Of course I still have a mobile phone and an email address, so I still get work-related calls and emails on those devices. And this is in addition to the phone in my office, where people also call, and my studio email address, which I didn't even know I had until I got an email at my personal email address asking why I hadn't responded to emails to my studio address.
All of this means that I suddenly have twice the commotion in my communication life. And that's the trouble with all of these devices. They're supposed to make us more productive, but they actually just make us more available.
Still, it's better, all things considered, to have an office to go to. That's what every writer wants - a place to go, a place for work, something a little more formal and composed than, say, a coffee shop.
Finding the perfect place to work is a complicated needle to thread, but two writer friends of mine have managed to do it. How they managed it is an instructive tale of how to make it in Hollywood.
Almost 10 years ago, they had a production deal at a studio, which entailed a couple of nice offices. During the term of the deal, though, because they're nice guys and unfailingly polite and show appreciation to everyone around them - this may have been the reason for their stunning lack of success in the entertainment industry, actually, but that's another story - they won the friendship of the person at the studio who's in charge of things like offices and facilities and work supplies.
As in most businesses, this is always the most important person in the organisation. Upper level executives come and go. CEOs get fired and replaced. But the person who issues the BlackBerrys and distributes the printer ink is the person who stays.
Stays, and remembers.
At the end of their studio contract, the facilities person let my friends know that if they wanted, they could keep their offices for a few months. That's how charming and polite and winning they'd been to this lower-status employee - she actually agreed to let them stick around in their swank movie lot offices, on the quiet, for a little while longer.
So for the next few months, they did just that, making sure to call in parking passes for themselves every day - you can only do that, it turns out, if you call from an on-the-lot phone, which they could.
A few months of this turned into a year, and they kept being gracious to the facilities person, who kept making sure that their offices were available, kept their internet service on, kept their offices stocked with paper and dry-erase pens, and in general kept them on the lot, like guys with a studio contract and unlike guys with a studio contract that had expired.

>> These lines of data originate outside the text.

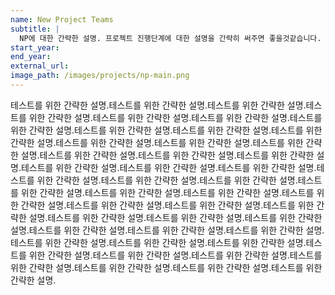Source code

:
 ```yaml
---
name: New Project Teams
subtitle: |
  NP에 대한 간략한 설명. 프로젝트 진행단계에 대한 설명을 간략히 써주면 좋을것같습니다.
start_year:
end_year:
external_url:
image_path: /images/projects/np-main.png
---
```


테스트를 위한 간략한 설명.테스트를 위한 간략한 설명.테스트를 위한 간략한 설명.테스트를 위한 간략한 설명.테스트를 위한 간략한 설명.테스트를 위한 간략한 설명.테스트를 위한 간략한 설명.테스트를 위한 간략한 설명.테스트를 위한 간략한 설명.테스트를 위한 간략한 설명.테스트를 위한 간략한 설명.테스트를 위한 간략한 설명.테스트를 위한 간략한 설명.테스트를 위한 간략한 설명.테스트를 위한 간략한 설명.테스트를 위한 간략한 설명.테스트를 위한 간략한 설명.테스트를 위한 간략한 설명.테스트를 위한 간략한 설명.테스트를 위한 간략한 설명.테스트를 위한 간략한 설명.테스트를 위한 간략한 설명.테스트를 위한 간략한 설명.테스트를 위한 간략한 설명.테스트를 위한 간략한 설명.테스트를 위한 간략한 설명.테스트를 위한 간략한 설명.테스트를 위한 간략한 설명.테스트를 위한 간략한 설명.테스트를 위한 간략한 설명.테스트를 위한 간략한 설명.테스트를 위한 간략한 설명.테스트를 위한 간략한 설명.테스트를 위한 간략한 설명.테스트를 위한 간략한 설명.테스트를 위한 간략한 설명.테스트를 위한 간략한 설명.테스트를 위한 간략한 설명.테스트를 위한 간략한 설명.테스트를 위한 간략한 설명.테스트를 위한 간략한 설명.테스트를 위한 간략한 설명.테스트를 위한 간략한 설명.테스트를 위한 간략한 설명.테스트를 위한 간략한 설명.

This has lasted, unchanged, for the past 10 years.
As of this morning they are still in those offices, still calling in parking passes, still eating at the studio commissary - all of which beats hanging out in a coffee shop trying to talk on the phone over the noise of the espresso machine.

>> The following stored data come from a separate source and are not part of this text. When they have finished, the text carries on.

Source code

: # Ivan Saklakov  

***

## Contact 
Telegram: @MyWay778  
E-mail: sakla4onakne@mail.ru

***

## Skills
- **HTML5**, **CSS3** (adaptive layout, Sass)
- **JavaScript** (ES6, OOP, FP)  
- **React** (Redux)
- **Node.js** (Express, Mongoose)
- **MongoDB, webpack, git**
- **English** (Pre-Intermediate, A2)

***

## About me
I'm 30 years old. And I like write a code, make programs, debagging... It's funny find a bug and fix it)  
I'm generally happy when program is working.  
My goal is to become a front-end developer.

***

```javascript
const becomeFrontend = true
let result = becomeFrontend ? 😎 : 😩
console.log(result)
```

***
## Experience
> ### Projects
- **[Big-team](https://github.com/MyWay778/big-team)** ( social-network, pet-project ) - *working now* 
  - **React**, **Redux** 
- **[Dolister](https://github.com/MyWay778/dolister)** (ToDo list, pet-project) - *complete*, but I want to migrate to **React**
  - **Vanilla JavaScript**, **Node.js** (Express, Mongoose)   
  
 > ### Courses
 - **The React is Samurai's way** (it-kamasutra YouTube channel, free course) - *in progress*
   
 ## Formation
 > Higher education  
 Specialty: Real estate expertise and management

This is a version - a clandestine version - of what's often called a "housekeeping deal," which is, essentially, an agreement between a studio and a writer in which the studio provides an office and parking and an assistant (but no money) in exchange for some kind of first-look arrangement with the writer. But that's a deal negotiated by lawyers and agents and studio business affairs people.
My friends' deal was negotiated by no one. It's just the result of two guys being nice and affable and polite to an all-powerful studio facilities person.
You can get a housekeeping deal both ways, of course. But for some reason I like my friends' way better.